Investing benchmark
This index is known as the benchmark for the whole investing world. All the asset managers, hedge funds, investors, traders, and everyone in the investing community compare their results against the SP500 index. The SP500 index is called "the market."
If someone's yearly return is above the SP500 index, it means that this portfolio manager beat the market, or we can also say that he overperformed the market. On the other hand, if an investor fails to make the index' yearly return, he underperformed the market.
Buying the SP500 index is one of the most comfortable and most efficient ways of investing – you don't need any investing knowledge, you just buy the market and let it carry with you.
History and performance
Since its inception in 1926, the average yearly return has been 9.8%, and the index posted annual gains in 70% of all years. Moreover, the average annual return has been a bit higher over the last ten years, mainly due to the ultra-loose monetary policy of the US central bank.

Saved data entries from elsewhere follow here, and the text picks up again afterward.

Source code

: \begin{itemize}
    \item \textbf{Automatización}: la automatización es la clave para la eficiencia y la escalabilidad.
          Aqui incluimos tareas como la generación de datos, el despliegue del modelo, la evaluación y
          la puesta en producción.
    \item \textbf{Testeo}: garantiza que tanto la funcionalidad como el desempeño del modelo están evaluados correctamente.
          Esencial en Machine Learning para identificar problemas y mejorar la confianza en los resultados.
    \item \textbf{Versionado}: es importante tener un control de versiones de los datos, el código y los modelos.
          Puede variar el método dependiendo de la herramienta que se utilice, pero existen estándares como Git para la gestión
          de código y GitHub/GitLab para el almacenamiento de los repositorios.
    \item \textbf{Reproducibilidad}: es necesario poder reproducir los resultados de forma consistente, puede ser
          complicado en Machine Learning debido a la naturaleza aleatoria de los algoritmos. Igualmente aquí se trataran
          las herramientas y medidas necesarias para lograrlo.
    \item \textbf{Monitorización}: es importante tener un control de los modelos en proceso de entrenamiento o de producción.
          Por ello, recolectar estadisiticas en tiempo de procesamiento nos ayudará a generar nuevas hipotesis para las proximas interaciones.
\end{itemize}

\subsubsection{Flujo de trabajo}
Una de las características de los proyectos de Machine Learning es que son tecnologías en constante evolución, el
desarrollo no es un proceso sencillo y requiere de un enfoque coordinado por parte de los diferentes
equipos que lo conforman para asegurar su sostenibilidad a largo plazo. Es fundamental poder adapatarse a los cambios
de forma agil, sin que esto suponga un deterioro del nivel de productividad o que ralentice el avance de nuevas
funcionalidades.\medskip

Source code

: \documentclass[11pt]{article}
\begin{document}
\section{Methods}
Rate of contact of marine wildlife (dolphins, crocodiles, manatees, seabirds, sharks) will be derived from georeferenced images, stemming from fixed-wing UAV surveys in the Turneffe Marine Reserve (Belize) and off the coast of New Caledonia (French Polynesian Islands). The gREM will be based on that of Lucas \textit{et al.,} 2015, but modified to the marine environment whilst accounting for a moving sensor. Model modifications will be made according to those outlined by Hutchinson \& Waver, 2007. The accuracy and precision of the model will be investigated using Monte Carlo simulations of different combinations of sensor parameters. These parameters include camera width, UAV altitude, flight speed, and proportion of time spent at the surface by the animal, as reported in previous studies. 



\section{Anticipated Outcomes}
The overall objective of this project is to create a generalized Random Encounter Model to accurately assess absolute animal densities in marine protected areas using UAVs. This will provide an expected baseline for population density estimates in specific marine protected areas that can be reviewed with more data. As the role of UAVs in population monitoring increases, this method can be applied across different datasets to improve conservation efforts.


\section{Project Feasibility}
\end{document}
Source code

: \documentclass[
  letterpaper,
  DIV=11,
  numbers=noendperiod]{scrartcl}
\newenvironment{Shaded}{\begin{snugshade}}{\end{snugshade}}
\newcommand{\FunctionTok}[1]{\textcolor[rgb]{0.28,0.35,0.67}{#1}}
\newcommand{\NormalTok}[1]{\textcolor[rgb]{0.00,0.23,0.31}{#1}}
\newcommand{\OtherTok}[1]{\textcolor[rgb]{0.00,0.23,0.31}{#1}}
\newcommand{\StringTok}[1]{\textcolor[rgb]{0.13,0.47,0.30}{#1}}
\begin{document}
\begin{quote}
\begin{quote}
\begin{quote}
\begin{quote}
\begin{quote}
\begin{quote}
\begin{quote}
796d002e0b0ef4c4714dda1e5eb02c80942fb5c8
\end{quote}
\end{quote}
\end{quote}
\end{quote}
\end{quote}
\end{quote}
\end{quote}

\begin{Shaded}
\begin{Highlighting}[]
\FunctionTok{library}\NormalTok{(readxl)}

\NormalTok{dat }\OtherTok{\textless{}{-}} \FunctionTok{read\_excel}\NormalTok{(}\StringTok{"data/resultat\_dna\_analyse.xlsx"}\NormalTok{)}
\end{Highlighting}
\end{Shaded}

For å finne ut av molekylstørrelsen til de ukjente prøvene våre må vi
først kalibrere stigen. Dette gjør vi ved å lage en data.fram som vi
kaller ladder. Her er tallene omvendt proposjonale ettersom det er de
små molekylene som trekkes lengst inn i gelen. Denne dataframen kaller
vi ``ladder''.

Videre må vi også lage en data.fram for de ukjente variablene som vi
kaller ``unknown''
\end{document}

Let's take a look at the SP500 monthly chart. Since the 2008 low of 666 points, the index has nearly quintupled over the ten years as it reached new record highs above 3,330 points in February 2020.
We previously said that buying this index could be one of the most efficient ways of investing, and now you can see why – the index has gone nowhere but up, with all corrections being only mild. Each dip has been bought, and US equities remain the best performers across the globe.
If you are not an investor, but you prefer the trading approach – don't worry! The index is volatile and very liquid, which attracts the majority of short-term traders. By the way, using margin, you combine both approaches – you can buy and hold and still have some margin left for short-term trading.